Winter Management of Tunnel Ventilation Devices

Wintertime weather brings its own unique challenges for growers.  Cold temperatures force growers to focus on keeping buildings warm while simultaneously maintaining good air quality without breaking the bank with heating costs.  For most of the cold weather months ventilation needs are adequately covered by “minimum ventilation” and the first couple stages of cooling.

So why are we discussing tunnel ventilation in February, you may ask.  Because our shortest month of the year quickly transitions into March and then April, and with warm spring days occurring sometimes when we least expect it, a potential recipe for disaster can be created.

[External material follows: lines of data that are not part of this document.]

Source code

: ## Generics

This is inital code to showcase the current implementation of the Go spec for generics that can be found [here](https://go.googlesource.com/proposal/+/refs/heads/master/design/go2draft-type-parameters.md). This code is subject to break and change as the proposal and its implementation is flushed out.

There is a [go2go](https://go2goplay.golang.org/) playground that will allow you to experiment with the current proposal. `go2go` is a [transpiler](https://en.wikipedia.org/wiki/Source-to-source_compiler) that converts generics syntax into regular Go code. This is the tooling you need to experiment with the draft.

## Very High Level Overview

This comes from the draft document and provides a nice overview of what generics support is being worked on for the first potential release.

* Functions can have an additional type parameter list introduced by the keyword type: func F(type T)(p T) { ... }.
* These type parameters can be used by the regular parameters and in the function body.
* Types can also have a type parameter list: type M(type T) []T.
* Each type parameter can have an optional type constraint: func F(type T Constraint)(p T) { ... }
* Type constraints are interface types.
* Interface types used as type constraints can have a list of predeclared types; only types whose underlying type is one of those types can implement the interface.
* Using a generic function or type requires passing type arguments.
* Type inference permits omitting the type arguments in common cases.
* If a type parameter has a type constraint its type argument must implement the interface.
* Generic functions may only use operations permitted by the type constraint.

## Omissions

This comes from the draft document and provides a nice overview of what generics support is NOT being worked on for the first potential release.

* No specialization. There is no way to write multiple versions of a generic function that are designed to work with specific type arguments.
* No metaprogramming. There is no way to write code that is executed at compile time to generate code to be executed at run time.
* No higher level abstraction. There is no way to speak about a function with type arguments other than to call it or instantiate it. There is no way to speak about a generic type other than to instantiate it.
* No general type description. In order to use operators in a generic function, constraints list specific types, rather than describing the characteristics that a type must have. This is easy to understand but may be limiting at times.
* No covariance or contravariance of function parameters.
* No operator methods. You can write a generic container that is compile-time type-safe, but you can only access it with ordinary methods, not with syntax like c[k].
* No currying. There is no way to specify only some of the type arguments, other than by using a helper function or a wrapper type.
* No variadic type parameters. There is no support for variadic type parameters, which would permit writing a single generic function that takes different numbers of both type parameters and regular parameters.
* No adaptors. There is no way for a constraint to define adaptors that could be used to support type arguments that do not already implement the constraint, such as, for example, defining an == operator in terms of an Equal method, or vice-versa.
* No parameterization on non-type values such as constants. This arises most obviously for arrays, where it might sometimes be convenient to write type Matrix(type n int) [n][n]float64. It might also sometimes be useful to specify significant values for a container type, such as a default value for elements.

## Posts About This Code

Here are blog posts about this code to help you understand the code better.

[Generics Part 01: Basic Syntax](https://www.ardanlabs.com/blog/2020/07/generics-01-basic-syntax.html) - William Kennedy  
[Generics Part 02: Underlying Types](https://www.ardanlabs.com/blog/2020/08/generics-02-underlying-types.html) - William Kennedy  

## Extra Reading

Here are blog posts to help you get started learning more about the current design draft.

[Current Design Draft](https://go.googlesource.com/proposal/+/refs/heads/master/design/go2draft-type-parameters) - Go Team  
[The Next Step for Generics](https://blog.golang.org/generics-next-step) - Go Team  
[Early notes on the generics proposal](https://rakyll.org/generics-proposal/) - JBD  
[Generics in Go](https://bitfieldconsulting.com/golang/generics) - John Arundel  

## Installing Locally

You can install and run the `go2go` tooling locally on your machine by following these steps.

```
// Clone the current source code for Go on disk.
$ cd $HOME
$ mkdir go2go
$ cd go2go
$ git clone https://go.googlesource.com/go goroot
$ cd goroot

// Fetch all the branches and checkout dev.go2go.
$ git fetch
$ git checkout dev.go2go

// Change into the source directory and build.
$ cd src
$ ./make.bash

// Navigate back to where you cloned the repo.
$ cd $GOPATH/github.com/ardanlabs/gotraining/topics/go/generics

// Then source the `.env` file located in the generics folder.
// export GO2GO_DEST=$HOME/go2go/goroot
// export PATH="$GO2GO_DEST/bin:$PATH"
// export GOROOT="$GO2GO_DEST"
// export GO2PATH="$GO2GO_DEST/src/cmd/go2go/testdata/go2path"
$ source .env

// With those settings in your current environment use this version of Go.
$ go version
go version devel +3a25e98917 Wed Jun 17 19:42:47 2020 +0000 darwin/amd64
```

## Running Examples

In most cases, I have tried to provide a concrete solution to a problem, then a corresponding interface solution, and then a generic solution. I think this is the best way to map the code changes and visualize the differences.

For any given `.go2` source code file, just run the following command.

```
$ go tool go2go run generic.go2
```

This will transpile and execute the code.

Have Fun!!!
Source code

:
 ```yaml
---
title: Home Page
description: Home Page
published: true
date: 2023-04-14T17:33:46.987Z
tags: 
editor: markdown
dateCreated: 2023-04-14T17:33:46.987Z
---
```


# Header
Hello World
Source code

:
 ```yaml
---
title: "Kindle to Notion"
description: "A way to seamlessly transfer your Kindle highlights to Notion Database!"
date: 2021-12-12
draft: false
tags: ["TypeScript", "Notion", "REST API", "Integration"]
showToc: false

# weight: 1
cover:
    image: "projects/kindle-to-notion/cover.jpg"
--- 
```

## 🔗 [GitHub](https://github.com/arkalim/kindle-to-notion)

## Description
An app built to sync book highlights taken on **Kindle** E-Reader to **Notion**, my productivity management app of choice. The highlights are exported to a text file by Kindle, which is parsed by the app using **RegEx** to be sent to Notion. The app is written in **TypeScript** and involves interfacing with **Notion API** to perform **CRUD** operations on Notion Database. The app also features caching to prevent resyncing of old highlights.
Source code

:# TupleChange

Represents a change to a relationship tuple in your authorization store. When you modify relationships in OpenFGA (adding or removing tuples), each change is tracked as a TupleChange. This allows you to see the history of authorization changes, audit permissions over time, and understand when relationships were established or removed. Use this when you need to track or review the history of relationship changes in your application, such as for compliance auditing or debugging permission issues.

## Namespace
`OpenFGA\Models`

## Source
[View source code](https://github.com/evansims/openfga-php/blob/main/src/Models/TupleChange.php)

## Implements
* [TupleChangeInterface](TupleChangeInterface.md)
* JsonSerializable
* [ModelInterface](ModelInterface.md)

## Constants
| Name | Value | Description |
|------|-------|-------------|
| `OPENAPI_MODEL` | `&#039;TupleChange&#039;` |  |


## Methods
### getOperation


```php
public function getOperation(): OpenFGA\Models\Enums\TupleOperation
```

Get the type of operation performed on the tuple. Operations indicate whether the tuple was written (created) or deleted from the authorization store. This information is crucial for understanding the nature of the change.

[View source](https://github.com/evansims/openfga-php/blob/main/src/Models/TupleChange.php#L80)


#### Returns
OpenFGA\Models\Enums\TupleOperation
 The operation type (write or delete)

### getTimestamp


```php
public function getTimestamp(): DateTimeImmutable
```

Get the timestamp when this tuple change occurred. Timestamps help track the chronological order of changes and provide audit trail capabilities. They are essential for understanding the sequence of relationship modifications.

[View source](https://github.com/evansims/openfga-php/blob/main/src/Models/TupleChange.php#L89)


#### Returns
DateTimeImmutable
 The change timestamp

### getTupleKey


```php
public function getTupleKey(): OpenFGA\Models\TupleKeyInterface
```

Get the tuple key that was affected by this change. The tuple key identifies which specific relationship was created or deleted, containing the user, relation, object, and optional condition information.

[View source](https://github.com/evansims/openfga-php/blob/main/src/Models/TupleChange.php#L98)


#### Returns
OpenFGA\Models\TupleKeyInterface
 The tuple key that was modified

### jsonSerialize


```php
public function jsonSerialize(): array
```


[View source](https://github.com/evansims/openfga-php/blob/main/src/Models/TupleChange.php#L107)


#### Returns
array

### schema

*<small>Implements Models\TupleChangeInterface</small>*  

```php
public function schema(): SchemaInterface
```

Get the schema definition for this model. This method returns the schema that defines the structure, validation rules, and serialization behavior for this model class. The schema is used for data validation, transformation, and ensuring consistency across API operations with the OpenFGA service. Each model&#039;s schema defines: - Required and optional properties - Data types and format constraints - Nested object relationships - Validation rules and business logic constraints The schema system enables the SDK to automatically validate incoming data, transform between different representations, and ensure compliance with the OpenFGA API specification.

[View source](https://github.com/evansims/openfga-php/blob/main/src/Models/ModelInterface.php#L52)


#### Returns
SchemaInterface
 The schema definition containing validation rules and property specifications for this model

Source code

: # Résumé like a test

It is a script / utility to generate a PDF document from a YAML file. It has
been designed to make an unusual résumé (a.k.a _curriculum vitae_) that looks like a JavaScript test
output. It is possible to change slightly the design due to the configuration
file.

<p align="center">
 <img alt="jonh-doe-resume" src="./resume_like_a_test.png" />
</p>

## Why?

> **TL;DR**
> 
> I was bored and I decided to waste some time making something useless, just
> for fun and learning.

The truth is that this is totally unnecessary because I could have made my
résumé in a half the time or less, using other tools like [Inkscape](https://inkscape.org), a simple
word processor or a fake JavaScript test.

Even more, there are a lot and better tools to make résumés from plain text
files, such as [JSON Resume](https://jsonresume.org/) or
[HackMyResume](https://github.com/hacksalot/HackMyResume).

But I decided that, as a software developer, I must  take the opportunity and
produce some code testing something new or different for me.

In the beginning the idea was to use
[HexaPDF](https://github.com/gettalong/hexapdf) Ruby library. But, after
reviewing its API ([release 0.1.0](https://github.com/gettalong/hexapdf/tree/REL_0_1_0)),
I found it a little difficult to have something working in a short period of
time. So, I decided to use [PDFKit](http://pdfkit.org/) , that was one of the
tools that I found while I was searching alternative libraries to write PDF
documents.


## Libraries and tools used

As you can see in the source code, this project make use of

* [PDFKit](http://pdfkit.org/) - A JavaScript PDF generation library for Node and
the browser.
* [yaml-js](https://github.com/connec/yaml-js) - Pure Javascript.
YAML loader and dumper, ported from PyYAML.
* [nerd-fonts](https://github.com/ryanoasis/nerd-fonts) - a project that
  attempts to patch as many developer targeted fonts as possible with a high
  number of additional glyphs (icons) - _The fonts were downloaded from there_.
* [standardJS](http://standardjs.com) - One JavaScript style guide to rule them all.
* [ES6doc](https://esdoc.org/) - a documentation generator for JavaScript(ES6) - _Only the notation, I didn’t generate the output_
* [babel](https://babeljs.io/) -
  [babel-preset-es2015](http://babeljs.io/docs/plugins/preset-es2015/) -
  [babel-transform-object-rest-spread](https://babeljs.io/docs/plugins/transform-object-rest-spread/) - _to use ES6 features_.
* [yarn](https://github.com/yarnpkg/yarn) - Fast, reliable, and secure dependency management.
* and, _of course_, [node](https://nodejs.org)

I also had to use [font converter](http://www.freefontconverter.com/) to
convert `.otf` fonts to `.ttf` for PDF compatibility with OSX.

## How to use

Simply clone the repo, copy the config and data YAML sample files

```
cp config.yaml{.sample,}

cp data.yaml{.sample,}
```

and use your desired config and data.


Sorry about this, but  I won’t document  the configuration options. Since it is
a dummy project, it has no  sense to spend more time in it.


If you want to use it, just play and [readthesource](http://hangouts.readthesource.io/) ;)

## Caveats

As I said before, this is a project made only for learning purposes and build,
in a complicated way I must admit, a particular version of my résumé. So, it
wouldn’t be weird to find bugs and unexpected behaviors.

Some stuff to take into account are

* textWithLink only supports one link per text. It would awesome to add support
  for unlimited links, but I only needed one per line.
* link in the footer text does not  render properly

What is this potential danger that we need to avert?  Sometimes in cold weather a grower closes the tunnel curtain/door, and on his ventilation controller turns toggle switches “off” for the tunnel inlet and all the fans used in tunnel mode.  This seems to make sense since tunnel mode shouldn’t be needed in February.  Especially with larger birds or hogs and an unseasonally warm, sunny day, the temperature in the building may rise until the controller transitions to tunnel mode.  Unfortunately, since the only devices being called for have been manually switched off, the tunnel curtain does not open, neither “tunnel” or “cooling” fans run, and minimum ventilation does not operate.  Under these circumstances an animal loss is a real possibility.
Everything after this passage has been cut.